### Exercise requirements
Below are records; how many of their lines contain "message"? Reply with the number and no other words.
Supplied entries START
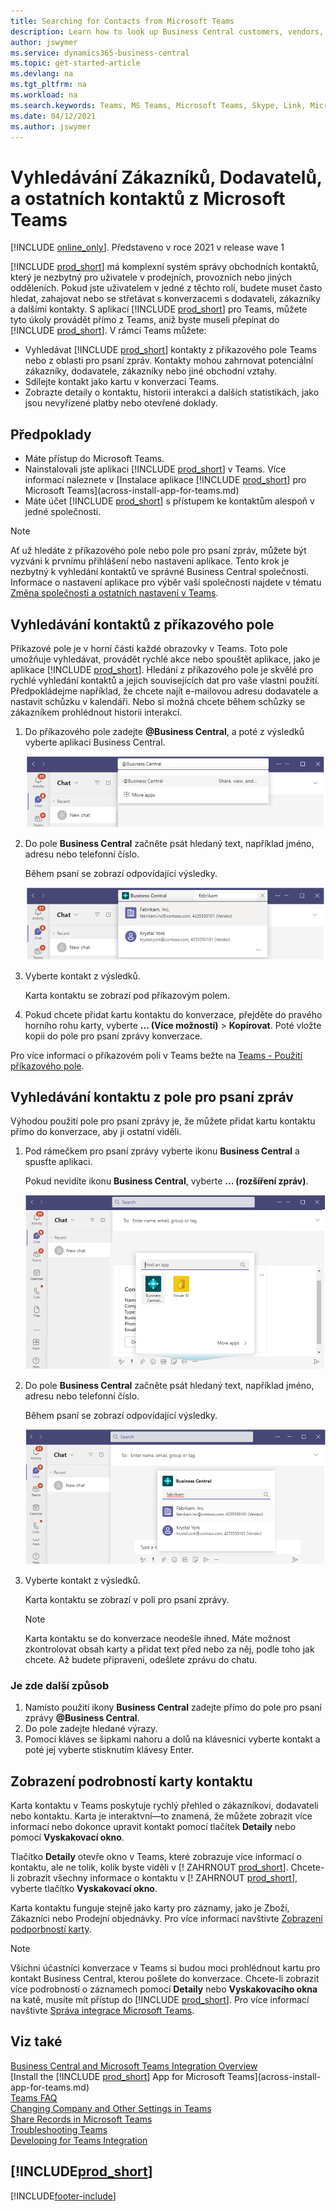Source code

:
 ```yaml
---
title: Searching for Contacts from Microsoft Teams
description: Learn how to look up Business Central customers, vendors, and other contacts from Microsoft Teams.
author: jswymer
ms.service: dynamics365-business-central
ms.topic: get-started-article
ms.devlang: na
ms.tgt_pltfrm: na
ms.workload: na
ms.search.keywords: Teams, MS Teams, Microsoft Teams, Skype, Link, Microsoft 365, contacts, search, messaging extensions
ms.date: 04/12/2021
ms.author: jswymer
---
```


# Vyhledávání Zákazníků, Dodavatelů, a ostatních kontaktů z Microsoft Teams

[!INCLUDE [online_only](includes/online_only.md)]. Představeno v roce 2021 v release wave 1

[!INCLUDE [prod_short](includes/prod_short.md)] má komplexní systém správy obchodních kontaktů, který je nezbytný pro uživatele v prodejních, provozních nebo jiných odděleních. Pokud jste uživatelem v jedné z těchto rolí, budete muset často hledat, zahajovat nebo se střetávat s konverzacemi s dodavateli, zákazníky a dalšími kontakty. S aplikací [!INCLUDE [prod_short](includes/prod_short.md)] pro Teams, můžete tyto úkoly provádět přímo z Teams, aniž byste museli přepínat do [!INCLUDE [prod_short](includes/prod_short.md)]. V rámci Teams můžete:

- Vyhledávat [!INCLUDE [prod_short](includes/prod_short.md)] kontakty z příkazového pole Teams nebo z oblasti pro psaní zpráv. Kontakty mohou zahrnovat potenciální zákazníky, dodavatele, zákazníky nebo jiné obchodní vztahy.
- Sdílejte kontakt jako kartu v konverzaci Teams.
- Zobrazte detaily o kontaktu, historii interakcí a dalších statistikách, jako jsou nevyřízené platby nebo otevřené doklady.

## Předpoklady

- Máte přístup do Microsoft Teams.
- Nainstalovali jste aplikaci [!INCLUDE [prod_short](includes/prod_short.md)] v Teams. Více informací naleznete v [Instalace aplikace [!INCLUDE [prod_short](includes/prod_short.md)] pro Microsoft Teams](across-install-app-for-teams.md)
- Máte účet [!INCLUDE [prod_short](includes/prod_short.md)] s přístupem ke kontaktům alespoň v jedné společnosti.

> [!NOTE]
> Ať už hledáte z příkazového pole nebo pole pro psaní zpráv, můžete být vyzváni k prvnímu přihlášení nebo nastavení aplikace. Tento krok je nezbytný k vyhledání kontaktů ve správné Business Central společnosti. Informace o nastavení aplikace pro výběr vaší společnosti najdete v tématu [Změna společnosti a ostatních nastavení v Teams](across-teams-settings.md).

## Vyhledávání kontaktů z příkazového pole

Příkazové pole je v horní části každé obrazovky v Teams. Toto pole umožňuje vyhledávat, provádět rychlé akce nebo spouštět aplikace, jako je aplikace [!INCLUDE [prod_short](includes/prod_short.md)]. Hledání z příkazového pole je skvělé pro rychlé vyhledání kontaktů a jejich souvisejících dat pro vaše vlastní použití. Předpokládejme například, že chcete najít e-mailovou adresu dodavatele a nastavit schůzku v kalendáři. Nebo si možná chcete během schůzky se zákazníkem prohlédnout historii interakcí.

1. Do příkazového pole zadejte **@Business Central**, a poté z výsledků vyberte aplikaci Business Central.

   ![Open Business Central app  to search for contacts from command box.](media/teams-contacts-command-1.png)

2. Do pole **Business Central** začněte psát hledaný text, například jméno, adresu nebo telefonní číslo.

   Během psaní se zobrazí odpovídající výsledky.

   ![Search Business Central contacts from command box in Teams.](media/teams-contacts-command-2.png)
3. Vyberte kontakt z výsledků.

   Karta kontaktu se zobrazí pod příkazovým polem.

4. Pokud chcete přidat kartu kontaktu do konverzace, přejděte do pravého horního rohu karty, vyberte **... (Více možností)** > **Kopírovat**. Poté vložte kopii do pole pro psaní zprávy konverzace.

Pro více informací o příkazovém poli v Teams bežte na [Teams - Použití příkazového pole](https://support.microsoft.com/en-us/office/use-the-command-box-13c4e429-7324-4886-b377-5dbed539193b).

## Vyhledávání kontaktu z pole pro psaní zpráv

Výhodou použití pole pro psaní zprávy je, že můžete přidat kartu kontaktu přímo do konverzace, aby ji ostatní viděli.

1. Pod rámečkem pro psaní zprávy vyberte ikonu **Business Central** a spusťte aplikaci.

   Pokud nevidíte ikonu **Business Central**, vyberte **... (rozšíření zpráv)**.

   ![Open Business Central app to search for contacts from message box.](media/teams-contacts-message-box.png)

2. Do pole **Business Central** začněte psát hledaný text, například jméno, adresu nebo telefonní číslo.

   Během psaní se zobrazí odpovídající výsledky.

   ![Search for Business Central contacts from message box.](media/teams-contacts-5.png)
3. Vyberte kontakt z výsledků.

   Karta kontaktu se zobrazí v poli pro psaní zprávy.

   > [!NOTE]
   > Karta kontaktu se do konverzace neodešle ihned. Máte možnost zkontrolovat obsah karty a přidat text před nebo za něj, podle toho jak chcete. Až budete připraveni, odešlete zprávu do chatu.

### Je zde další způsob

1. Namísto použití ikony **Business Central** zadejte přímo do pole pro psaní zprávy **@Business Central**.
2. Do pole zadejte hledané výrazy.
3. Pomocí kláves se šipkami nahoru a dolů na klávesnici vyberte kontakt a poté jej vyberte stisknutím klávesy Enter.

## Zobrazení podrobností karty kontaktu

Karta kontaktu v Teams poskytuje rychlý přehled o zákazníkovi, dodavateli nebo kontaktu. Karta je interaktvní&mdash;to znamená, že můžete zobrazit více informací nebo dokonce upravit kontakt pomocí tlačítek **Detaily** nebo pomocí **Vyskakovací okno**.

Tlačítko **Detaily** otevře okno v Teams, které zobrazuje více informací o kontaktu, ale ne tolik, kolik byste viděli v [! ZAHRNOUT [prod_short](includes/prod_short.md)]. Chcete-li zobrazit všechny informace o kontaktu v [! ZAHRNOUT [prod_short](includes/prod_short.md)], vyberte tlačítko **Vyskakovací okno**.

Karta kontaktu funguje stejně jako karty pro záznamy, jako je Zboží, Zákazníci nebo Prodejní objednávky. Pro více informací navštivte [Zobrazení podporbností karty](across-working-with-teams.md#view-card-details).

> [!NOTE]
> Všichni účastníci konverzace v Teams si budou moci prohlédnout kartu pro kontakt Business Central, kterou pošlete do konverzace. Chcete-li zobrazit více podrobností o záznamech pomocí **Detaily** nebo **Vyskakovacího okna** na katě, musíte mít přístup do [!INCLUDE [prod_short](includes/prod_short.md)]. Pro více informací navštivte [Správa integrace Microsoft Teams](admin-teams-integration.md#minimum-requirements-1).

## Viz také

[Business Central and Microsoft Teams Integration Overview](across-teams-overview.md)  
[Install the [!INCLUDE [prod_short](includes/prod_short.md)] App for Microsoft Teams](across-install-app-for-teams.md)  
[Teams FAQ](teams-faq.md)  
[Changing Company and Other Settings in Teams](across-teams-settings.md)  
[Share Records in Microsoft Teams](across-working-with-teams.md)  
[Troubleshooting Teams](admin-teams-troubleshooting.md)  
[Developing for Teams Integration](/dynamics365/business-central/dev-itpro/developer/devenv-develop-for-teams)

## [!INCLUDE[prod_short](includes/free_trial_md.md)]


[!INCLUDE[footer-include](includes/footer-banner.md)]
Supplied entries END
Supplied entries START
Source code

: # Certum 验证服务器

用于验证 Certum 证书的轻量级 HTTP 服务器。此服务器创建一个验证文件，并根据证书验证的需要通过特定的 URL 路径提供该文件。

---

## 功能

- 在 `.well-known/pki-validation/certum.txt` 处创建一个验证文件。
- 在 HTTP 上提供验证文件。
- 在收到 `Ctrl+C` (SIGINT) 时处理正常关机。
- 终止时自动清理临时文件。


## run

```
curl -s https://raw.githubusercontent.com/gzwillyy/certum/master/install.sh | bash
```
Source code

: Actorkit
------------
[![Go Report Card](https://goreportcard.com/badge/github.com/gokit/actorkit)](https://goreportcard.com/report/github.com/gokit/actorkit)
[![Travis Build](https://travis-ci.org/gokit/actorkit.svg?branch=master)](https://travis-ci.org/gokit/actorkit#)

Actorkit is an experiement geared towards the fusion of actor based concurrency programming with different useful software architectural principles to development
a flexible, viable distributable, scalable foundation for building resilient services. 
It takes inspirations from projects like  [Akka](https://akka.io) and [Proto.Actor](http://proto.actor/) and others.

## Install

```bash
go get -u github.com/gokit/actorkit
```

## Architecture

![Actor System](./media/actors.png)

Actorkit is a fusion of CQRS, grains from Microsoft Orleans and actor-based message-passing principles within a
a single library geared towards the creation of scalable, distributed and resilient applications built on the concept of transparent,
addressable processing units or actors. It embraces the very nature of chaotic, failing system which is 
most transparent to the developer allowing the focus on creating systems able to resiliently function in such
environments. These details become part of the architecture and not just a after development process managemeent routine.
Supplied entries END
Supplied entries START
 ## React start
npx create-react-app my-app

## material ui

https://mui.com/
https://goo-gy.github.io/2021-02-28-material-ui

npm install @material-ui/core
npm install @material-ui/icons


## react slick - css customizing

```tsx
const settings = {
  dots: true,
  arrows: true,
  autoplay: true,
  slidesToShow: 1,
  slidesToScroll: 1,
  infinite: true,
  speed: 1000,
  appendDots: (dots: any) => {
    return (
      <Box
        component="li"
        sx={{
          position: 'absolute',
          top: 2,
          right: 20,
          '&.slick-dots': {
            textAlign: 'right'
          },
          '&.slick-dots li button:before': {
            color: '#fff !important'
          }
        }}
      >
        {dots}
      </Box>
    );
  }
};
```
Supplied entries END
### Output for this exercise
3